Saved entries:
=== Section Start ===

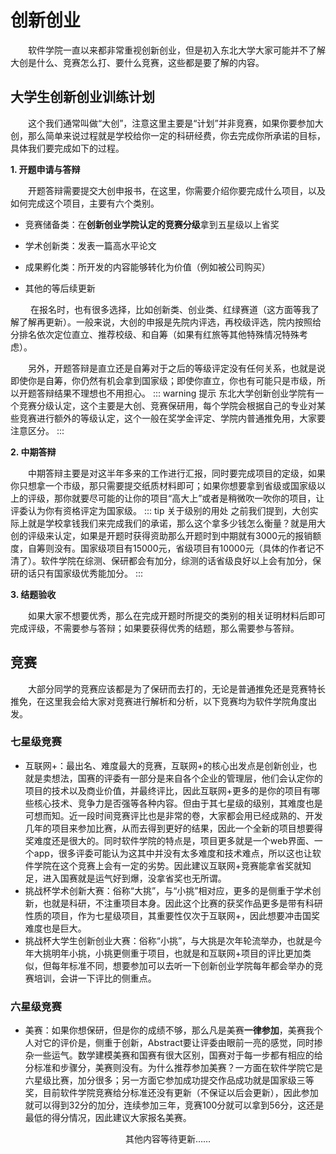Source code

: # 创新创业
&emsp;&emsp;软件学院一直以来都非常重视创新创业，但是初入东北大学大家可能并不了解大创是什么、竞赛怎么打、要什么竞赛，这些都是要了解的内容。

## 大学生创新创业训练计划
&emsp;&emsp;这个我们通常叫做“大创”，注意这里主要是“计划”并非竞赛，如果你要参加大创，那么简单来说过程就是学校给你一定的科研经费，你去完成你所承诺的目标，具体我们要完成如下的过程。

**1. 开题申请与答辩**

 &emsp;&emsp;开题答辩需要提交大创申报书，在这里，你需要介绍你要完成什么项目，以及如何完成这个项目，主要有六个类别。

 - 竞赛储备类：在**创新创业学院认定的竞赛分级**拿到五星级以上省奖

 - 学术创新类：发表一篇高水平论文

 - 成果孵化类：所开发的内容能够转化为价值（例如被公司购买）

 - 其他的等后续更新

 &emsp;&emsp;  在报名时，也有很多选择，比如创新类、创业类、红绿赛道（这方面等我了解了解再更新）。一般来说，大创的申报是先院内评选，再校级评选，院内按照给分排名依次定位直立、推荐校级、和自筹（如果有红旅等其他特殊情况特殊考虑）。

&emsp;&emsp;另外，开题答辩是直立还是自筹对于之后的等级评定没有任何关系，也就是说即使你是自筹，你仍然有机会拿到国家级；即使你直立，你也有可能只是市级，所以开题答辩结果不理想也不用担心。
 ::: warning 提示
 东北大学创新创业学院有一个竞赛分级认定，这个主要是大创、竞赛保研用，每个学院会根据自己的专业对某些竞赛进行额外的等级认定，这个一般在奖学金评定、学院内普通推免用，大家要注意区分。
 :::

 **2. 中期答辩**

&emsp;&emsp;中期答辩主要是对这半年多来的工作进行汇报，同时要完成项目的定级，如果你只想拿一个市级，那只需要提交纸质材料即可；如果你想要拿到省级或国家级以上的评级，那你就要尽可能的让你的项目“高大上”或者是稍微吹一吹你的项目，让评委认为你有资格评定为国家级。
::: tip 关于级别的用处
之前我们提到，大创实际上就是学校拿钱我们来完成我们的承诺，那么这个拿多少钱怎么衡量？就是用大创的评级来认定，如果是开题时获得资助那么开题时到中期就有3000元的报销额度，自筹则没有。国家级项目有15000元，省级项目有10000元（具体的作者记不清了）。软件学院在综测、保研都会有加分，综测的话省级良好以上会有加分，保研的话只有国家级优秀能加分。
:::

 **3. 结题验收**

&emsp;&emsp;如果大家不想要优秀，那么在完成开题时所提交的类别的相关证明材料后即可完成评级，不需要参与答辩；如果要获得优秀的结题，那么需要参与答辩。

## 竞赛

&emsp;&emsp;大部分同学的竞赛应该都是为了保研而去打的，无论是普通推免还是竞赛特长推免，在这里我会给大家对竞赛进行解析和分析，以下竞赛均为软件学院角度出发。

### 七星级竞赛

 - 互联网+：最出名、难度最大的竞赛，互联网+的核心出发点是创新创业，也就是卖想法，国赛的评委有一部分是来自各个企业的管理层，他们会认定你的项目的技术以及商业价值，并最终评比，因此互联网+更多的是你的项目有哪些核心技术、竞争力是否强等各种内容。但由于其七星级的级别，其难度也是可想而知。近一段时间竞赛评比也是非常的卷，大家都会用已经成熟的、开发几年的项目来参加比赛，从而去得到更好的结果，因此一个全新的项目想要得奖难度还是很大的。同时软件学院的特点是，项目更多就是一个web界面、一个app，很多评委可能认为这其中并没有太多难度和技术难点，所以这也让软件学院在这个竞赛上会有一定的劣势。因此建议互联网+竞赛能拿省奖就知足，进入国赛就是运气好到爆，没拿省奖也无所谓。
 - 挑战杯学术创新大赛：俗称“大挑”，与“小挑”相对应，更多的是侧重于学术创新，也就是科研，不注重项目本身。因此这个比赛的获奖作品更多是带有科研性质的项目，作为七星级项目，其重要性仅次于互联网+，因此想要冲击国奖难度也是巨大。
 - 挑战杯大学生创新创业大赛：俗称“小挑”，与大挑是次年轮流举办，也就是今年大挑明年小挑，小挑更侧重于项目，也就是和互联网+项目的评比更加类似，但每年标准不同，想要参加可以去听一下创新创业学院每年都会举办的竞赛培训，会讲一下评比的侧重点。

### 六星级竞赛
 - 美赛：如果你想保研，但是你的成绩不够，那么凡是美赛**一律参加**，美赛我个人对它的评价是，侧重于创新，Abstract要让评委由眼前一亮的感觉，同时掺杂一些运气。数学建模美赛和国赛有很大区别，国赛对于每一步都有相应的给分标准和步骤分，美赛则没有。为什么推荐参加美赛？一方面在软件学院它是六星级比赛，加分很多；另一方面它参加成功提交作品成功就是国家级三等奖，目前软件学院竞赛给分标准还没有更新（不保证以后会更新），因此参加就可以得到32分的加分，连续参加三年，竞赛100分就可以拿到56分，这还是最低的得分情况，因此建议大家报名美赛。

<p align=center>其他内容等待更新……</p>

=== Section End ===

HOW TO COMPLETE THIS TASK:
Down to the last line, return the entries above exactly, with no pictures.

SOLUTION FOR THIS TASK:
Source code

: # 创新创业
&emsp;&emsp;软件学院一直以来都非常重视创新创业，但是初入东北大学大家可能并不了解大创是什么、竞赛怎么打、要什么竞赛，这些都是要了解的内容。

## 大学生创新创业训练计划
&emsp;&emsp;这个我们通常叫做“大创”，注意这里主要是“计划”并非竞赛，如果你要参加大创，那么简单来说过程就是学校给你一定的科研经费，你去完成你所承诺的目标，具体我们要完成如下的过程。

**1. 开题申请与答辩**

 &emsp;&emsp;开题答辩需要提交大创申报书，在这里，你需要介绍你要完成什么项目，以及如何完成这个项目，主要有六个类别。

 - 竞赛储备类：在**创新创业学院认定的竞赛分级**拿到五星级以上省奖

 - 学术创新类：发表一篇高水平论文

 - 成果孵化类：所开发的内容能够转化为价值（例如被公司购买）

 - 其他的等后续更新

 &emsp;&emsp;  在报名时，也有很多选择，比如创新类、创业类、红绿赛道（这方面等我了解了解再更新）。一般来说，大创的申报是先院内评选，再校级评选，院内按照给分排名依次定位直立、推荐校级、和自筹（如果有红旅等其他特殊情况特殊考虑）。

&emsp;&emsp;另外，开题答辩是直立还是自筹对于之后的等级评定没有任何关系，也就是说即使你是自筹，你仍然有机会拿到国家级；即使你直立，你也有可能只是市级，所以开题答辩结果不理想也不用担心。
 ::: warning 提示
 东北大学创新创业学院有一个竞赛分级认定，这个主要是大创、竞赛保研用，每个学院会根据自己的专业对某些竞赛进行额外的等级认定，这个一般在奖学金评定、学院内普通推免用，大家要注意区分。
 :::

 **2. 中期答辩**

&emsp;&emsp;中期答辩主要是对这半年多来的工作进行汇报，同时要完成项目的定级，如果你只想拿一个市级，那只需要提交纸质材料即可；如果你想要拿到省级或国家级以上的评级，那你就要尽可能的让你的项目“高大上”或者是稍微吹一吹你的项目，让评委认为你有资格评定为国家级。
::: tip 关于级别的用处
之前我们提到，大创实际上就是学校拿钱我们来完成我们的承诺，那么这个拿多少钱怎么衡量？就是用大创的评级来认定，如果是开题时获得资助那么开题时到中期就有3000元的报销额度，自筹则没有。国家级项目有15000元，省级项目有10000元（具体的作者记不清了）。软件学院在综测、保研都会有加分，综测的话省级良好以上会有加分，保研的话只有国家级优秀能加分。
:::

 **3. 结题验收**

&emsp;&emsp;如果大家不想要优秀，那么在完成开题时所提交的类别的相关证明材料后即可完成评级，不需要参与答辩；如果要获得优秀的结题，那么需要参与答辩。

## 竞赛

&emsp;&emsp;大部分同学的竞赛应该都是为了保研而去打的，无论是普通推免还是竞赛特长推免，在这里我会给大家对竞赛进行解析和分析，以下竞赛均为软件学院角度出发。

### 七星级竞赛

 - 互联网+：最出名、难度最大的竞赛，互联网+的核心出发点是创新创业，也就是卖想法，国赛的评委有一部分是来自各个企业的管理层，他们会认定你的项目的技术以及商业价值，并最终评比，因此互联网+更多的是你的项目有哪些核心技术、竞争力是否强等各种内容。但由于其七星级的级别，其难度也是可想而知。近一段时间竞赛评比也是非常的卷，大家都会用已经成熟的、开发几年的项目来参加比赛，从而去得到更好的结果，因此一个全新的项目想要得奖难度还是很大的。同时软件学院的特点是，项目更多就是一个web界面、一个app，很多评委可能认为这其中并没有太多难度和技术难点，所以这也让软件学院在这个竞赛上会有一定的劣势。因此建议互联网+竞赛能拿省奖就知足，进入国赛就是运气好到爆，没拿省奖也无所谓。
 - 挑战杯学术创新大赛：俗称“大挑”，与“小挑”相对应，更多的是侧重于学术创新，也就是科研，不注重项目本身。因此这个比赛的获奖作品更多是带有科研性质的项目，作为七星级项目，其重要性仅次于互联网+，因此想要冲击国奖难度也是巨大。
 - 挑战杯大学生创新创业大赛：俗称“小挑”，与大挑是次年轮流举办，也就是今年大挑明年小挑，小挑更侧重于项目，也就是和互联网+项目的评比更加类似，但每年标准不同，想要参加可以去听一下创新创业学院每年都会举办的竞赛培训，会讲一下评比的侧重点。

### 六星级竞赛
 - 美赛：如果你想保研，但是你的成绩不够，那么凡是美赛**一律参加**，美赛我个人对它的评价是，侧重于创新，Abstract要让评委由眼前一亮的感觉，同时掺杂一些运气。数学建模美赛和国赛有很大区别，国赛对于每一步都有相应的给分标准和步骤分，美赛则没有。为什么推荐参加美赛？一方面在软件学院它是六星级比赛，加分很多；另一方面它参加成功提交作品成功就是国家级三等奖，目前软件学院竞赛给分标准还没有更新（不保证以后会更新），因此参加就可以得到32分的加分，连续参加三年，竞赛100分就可以拿到56分，这还是最低的得分情况，因此建议大家报名美赛。

<p align=center>其他内容等待更新……</p>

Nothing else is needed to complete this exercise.